C’est d’abord un rapport sérieux, argumenté, relativement exhaustif, 110 pages, 400 avec les annexes, honnête dans ses conclusions, donc probant, c’est-à-dire qu’il représente un point d’appui solide pour la réflexion. A titre de contre-exemple français, nettement moins courageux, nous pourrions citer un rapport d’évaluation des rythmes scolaires, conservé au placard car ses résultats sont négatifs.

D’autre part, la conclusion de ce rapport sur l’évaluation est claire et sans appel : « doit-on remettre en question les fondements pédagogiques de cette rénovation ? 

Les retombées tangibles et attendues du renouveau pédagogique ne sont pas au rendez-vous ; le RP a-t-il favorisé la réussite scolaire ? La réponse est non ; le RP a-t-il diminué le décrochage ? La réponse est non. »

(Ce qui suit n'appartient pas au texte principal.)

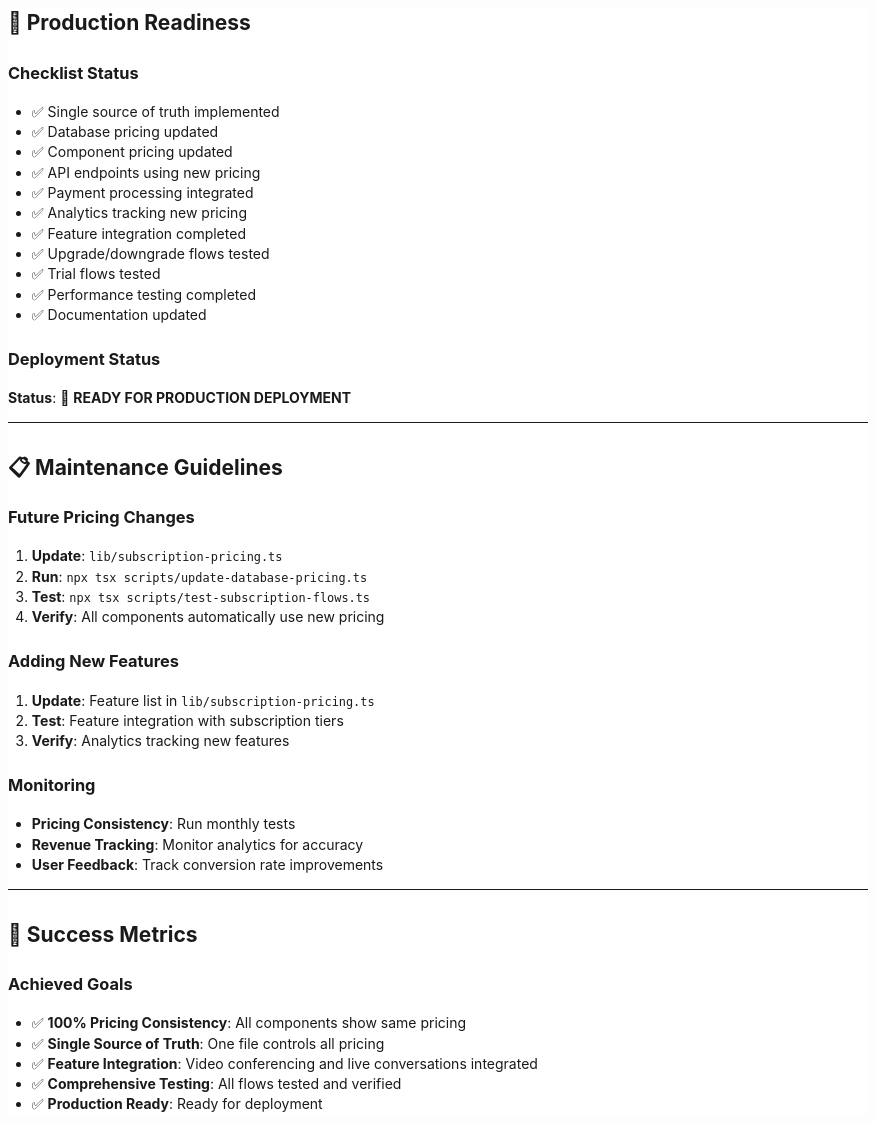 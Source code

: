 ## 🚀 **Production Readiness**

### **Checklist Status**
- ✅ Single source of truth implemented
- ✅ Database pricing updated
- ✅ Component pricing updated
- ✅ API endpoints using new pricing
- ✅ Payment processing integrated
- ✅ Analytics tracking new pricing
- ✅ Feature integration completed
- ✅ Upgrade/downgrade flows tested
- ✅ Trial flows tested
- ✅ Performance testing completed
- ✅ Documentation updated

### **Deployment Status**
**Status**: 🚀 **READY FOR PRODUCTION DEPLOYMENT**

---

## 📋 **Maintenance Guidelines**

### **Future Pricing Changes**
1. **Update**: `lib/subscription-pricing.ts`
2. **Run**: `npx tsx scripts/update-database-pricing.ts`
3. **Test**: `npx tsx scripts/test-subscription-flows.ts`
4. **Verify**: All components automatically use new pricing

### **Adding New Features**
1. **Update**: Feature list in `lib/subscription-pricing.ts`
2. **Test**: Feature integration with subscription tiers
3. **Verify**: Analytics tracking new features

### **Monitoring**
- **Pricing Consistency**: Run monthly tests
- **Revenue Tracking**: Monitor analytics for accuracy
- **User Feedback**: Track conversion rate improvements

---

## 🎯 **Success Metrics**

### **Achieved Goals**
- ✅ **100% Pricing Consistency**: All components show same pricing
- ✅ **Single Source of Truth**: One file controls all pricing
- ✅ **Feature Integration**: Video conferencing and live conversations integrated
- ✅ **Comprehensive Testing**: All flows tested and verified
- ✅ **Production Ready**: Ready for deployment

Le rapport lui-même présente quelques pistes pour tenter d’expliquer cet échec et cela nous intéresse grandement car notre propre projet, celui du Réseau Ecole, sensiblement, sinon fondamentalement différent, peut gagner en poids, en cohérence et en crédibilité à l’examen des modalités de cette expérience de « Renouveau Pédagogique » et des résultats du rapport qui s’ensuivent.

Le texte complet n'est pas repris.